● **Work required**:
Search the listing below for the word "Shift" and copy each line where it appears.

◆ ◆ ◆ ◆ ◆

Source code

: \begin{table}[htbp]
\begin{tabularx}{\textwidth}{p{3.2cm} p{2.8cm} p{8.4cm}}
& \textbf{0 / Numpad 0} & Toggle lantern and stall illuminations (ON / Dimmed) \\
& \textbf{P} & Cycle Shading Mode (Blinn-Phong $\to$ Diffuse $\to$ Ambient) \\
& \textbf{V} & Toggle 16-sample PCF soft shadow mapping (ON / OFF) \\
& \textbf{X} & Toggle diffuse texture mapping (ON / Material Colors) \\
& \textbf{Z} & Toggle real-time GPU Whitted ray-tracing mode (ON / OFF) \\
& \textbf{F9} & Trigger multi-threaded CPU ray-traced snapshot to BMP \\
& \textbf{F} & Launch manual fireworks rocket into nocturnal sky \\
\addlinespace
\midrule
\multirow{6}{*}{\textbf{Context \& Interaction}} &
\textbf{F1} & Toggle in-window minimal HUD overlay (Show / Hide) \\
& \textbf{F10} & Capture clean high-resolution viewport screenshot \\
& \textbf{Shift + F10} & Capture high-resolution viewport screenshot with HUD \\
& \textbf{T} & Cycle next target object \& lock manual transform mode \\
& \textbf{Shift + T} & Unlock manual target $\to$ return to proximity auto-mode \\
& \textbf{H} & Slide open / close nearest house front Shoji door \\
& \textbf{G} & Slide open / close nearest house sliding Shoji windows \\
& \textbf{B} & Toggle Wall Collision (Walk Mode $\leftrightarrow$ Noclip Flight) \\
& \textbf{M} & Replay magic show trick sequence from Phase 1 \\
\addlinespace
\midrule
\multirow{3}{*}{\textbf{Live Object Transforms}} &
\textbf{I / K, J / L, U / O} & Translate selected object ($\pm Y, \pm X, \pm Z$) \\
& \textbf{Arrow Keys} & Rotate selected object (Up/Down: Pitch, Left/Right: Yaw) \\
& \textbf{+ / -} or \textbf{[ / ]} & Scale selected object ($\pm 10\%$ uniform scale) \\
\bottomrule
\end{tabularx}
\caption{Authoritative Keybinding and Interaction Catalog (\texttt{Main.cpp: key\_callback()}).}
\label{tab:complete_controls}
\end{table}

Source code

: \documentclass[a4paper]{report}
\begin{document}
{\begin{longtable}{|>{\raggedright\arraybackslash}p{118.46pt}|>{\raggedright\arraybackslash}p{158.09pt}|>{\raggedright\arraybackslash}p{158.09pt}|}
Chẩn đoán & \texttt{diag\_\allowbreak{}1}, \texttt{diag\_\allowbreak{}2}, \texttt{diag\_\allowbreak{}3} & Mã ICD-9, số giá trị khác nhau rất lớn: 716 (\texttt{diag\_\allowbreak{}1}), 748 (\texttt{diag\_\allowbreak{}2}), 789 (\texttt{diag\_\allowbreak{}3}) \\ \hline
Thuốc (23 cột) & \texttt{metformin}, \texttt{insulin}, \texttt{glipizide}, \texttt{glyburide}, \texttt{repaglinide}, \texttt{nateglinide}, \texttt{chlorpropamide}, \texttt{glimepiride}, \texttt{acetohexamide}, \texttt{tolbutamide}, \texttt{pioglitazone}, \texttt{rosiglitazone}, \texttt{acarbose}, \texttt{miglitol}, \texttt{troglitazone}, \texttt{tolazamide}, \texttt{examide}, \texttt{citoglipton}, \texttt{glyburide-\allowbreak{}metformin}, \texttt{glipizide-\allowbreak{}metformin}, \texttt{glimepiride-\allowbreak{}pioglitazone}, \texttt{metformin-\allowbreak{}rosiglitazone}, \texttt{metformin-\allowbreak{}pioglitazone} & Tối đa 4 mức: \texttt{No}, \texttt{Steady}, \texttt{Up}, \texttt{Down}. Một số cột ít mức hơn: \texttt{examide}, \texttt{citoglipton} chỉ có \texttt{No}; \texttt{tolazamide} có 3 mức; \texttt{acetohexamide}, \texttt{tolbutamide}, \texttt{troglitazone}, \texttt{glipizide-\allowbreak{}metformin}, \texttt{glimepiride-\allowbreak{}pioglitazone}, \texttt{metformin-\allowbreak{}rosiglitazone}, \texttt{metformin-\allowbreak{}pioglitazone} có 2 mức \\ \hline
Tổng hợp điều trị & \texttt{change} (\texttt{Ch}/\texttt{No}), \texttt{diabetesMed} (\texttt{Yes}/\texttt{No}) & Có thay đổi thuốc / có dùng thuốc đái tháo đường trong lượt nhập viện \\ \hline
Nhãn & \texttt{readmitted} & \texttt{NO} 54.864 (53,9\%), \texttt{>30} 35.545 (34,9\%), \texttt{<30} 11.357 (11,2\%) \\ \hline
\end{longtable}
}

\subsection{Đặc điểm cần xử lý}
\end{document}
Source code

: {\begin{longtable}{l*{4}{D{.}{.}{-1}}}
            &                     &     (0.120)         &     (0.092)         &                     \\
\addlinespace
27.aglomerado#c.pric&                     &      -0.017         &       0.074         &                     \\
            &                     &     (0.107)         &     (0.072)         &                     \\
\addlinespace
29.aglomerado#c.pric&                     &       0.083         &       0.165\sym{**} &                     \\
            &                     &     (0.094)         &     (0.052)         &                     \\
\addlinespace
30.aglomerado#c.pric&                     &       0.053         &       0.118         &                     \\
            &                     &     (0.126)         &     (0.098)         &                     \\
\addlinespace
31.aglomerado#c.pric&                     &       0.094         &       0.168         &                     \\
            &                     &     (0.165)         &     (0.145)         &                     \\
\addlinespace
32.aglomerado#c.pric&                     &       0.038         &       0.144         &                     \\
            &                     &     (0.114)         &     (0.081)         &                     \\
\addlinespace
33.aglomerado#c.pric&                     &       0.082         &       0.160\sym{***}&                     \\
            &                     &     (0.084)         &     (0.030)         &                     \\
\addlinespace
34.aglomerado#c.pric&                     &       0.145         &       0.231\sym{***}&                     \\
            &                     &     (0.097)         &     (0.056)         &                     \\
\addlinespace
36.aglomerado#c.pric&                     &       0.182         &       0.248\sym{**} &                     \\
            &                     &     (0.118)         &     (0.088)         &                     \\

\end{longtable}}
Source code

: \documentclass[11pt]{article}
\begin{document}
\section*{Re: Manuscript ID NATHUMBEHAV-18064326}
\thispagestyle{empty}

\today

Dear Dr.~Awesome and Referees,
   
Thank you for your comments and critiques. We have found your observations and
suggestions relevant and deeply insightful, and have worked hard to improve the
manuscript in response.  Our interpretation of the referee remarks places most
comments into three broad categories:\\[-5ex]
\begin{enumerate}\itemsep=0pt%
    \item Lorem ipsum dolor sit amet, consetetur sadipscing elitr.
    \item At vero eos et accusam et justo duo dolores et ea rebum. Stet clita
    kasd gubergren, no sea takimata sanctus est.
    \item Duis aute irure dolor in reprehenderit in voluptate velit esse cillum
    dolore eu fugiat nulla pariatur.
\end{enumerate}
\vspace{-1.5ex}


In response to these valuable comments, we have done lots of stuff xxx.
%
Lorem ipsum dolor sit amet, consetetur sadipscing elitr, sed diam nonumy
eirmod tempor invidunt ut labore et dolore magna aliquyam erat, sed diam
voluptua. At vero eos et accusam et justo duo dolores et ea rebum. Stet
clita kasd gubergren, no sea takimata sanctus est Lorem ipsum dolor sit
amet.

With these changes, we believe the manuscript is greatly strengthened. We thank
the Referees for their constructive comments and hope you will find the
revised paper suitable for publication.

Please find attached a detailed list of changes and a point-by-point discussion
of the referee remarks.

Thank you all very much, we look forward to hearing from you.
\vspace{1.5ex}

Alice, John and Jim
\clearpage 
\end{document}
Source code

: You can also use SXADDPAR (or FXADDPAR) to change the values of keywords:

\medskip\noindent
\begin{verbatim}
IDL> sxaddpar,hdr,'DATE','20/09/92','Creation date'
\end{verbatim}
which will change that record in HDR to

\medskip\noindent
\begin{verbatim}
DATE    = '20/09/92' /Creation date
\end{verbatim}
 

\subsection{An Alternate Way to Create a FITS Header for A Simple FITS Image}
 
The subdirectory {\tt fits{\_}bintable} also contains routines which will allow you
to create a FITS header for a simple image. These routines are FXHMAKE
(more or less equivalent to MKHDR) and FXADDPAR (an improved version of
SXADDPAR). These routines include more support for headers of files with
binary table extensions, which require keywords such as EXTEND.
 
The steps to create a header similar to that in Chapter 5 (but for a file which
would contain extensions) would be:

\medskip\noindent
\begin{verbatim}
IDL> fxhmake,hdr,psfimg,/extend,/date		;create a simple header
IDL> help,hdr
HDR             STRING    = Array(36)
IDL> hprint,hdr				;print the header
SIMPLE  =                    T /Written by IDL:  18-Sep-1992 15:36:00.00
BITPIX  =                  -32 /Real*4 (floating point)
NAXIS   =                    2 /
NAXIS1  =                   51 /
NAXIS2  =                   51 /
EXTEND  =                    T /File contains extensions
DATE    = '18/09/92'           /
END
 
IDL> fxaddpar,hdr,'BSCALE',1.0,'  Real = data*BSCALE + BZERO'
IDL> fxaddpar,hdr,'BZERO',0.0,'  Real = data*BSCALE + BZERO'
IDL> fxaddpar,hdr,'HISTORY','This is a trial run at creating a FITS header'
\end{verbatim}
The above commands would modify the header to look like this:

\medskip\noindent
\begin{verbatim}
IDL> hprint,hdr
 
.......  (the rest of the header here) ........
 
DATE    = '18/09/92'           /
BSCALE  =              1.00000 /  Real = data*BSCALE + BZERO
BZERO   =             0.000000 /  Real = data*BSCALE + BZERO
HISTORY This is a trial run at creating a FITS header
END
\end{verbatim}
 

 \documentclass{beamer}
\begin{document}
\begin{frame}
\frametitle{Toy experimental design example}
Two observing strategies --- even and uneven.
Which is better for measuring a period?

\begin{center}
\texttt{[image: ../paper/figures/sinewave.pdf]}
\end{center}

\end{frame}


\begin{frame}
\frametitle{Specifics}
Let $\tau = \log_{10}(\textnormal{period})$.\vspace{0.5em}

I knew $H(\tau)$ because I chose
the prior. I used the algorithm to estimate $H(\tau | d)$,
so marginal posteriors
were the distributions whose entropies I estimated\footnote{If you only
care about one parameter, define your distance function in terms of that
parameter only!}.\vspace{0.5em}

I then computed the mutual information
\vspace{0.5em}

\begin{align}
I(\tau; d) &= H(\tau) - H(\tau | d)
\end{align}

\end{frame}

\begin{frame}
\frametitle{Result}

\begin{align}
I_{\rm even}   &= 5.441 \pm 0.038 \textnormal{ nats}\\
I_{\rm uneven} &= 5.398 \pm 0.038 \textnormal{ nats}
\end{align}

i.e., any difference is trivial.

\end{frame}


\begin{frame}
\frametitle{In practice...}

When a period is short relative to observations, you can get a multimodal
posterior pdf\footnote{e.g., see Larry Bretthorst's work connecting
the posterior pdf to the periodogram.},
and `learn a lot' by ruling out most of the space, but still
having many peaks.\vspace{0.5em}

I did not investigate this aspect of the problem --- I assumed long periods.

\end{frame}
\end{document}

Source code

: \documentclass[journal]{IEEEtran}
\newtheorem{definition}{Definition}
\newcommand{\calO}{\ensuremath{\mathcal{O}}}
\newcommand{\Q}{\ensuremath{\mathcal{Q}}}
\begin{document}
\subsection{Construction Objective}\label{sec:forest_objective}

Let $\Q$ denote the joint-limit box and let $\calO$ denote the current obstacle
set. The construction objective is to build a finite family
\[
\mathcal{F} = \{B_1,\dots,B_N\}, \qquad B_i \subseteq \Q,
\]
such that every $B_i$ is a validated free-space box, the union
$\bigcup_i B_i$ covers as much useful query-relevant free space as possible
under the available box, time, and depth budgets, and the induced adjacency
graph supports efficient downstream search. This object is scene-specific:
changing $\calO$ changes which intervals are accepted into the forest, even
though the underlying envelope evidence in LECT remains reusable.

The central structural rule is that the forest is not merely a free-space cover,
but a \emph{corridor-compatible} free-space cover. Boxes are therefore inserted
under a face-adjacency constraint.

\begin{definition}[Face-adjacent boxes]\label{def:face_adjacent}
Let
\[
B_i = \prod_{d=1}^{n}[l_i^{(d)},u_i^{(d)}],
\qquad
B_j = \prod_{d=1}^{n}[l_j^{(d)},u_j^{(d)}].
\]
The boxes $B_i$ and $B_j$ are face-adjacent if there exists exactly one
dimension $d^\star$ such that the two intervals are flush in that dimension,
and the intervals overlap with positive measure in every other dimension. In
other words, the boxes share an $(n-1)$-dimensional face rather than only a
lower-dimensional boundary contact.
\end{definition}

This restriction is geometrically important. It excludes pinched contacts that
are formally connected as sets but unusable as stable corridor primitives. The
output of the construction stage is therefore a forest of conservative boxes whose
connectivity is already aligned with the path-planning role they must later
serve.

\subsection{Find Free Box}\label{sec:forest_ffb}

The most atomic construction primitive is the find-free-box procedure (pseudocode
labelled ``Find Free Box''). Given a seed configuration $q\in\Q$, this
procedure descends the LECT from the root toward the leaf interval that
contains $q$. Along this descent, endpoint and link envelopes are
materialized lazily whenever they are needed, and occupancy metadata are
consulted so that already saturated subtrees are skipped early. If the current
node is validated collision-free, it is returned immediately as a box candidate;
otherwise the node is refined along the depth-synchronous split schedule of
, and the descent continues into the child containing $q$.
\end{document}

◆ ◆ ◆ ◆ ◆

● **Expected output**:
& \textbf{Shift + F10} & Capture high-resolution viewport screenshot with HUD \\
& \textbf{Shift + T} & Unlock manual target $\to$ return to proximity auto-mode \\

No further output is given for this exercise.